(Dataset records)
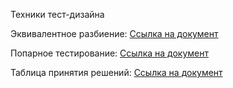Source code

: Техники тест-дизайна

Эквивалентное разбиение:
[Ссылка на документ](https://docs.google.com/spreadsheets/d/1O3WDXZ4PBUcwJfe6hys3YqjnJXYOHsGkJI_CoYaENBw/edit?gid=71466976#gid=71466976)

Попарное тестирование:
[Ссылка на документ](https://docs.google.com/spreadsheets/d/1hfBI9X3cBZ7E7FQhL43Nv2ubznzRWSxwp0dPNjChO6s/edit?gid=0#gid=0)

Таблица принятия решений:
[Ссылка на документ](https://docs.google.com/spreadsheets/d/1QM1eJ5_ro8okptu6u9BhEdrtetYHjkTVDW_D8H4TcqI/edit?gid=0#gid=0)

### Your objective
Spot every line in the entries that includes the word "spreadsheets", and copy each one out.

### Output for this exercise
[Ссылка на документ](https://docs.google.com/spreadsheets/d/1O3WDXZ4PBUcwJfe6hys3YqjnJXYOHsGkJI_CoYaENBw/edit?gid=71466976#gid=71466976)
[Ссылка на документ](https://docs.google.com/spreadsheets/d/1hfBI9X3cBZ7E7FQhL43Nv2ubznzRWSxwp0dPNjChO6s/edit?gid=0#gid=0)
[Ссылка на документ](https://docs.google.com/spreadsheets/d/1QM1eJ5_ro8okptu6u9BhEdrtetYHjkTVDW_D8H4TcqI/edit?gid=0#gid=0)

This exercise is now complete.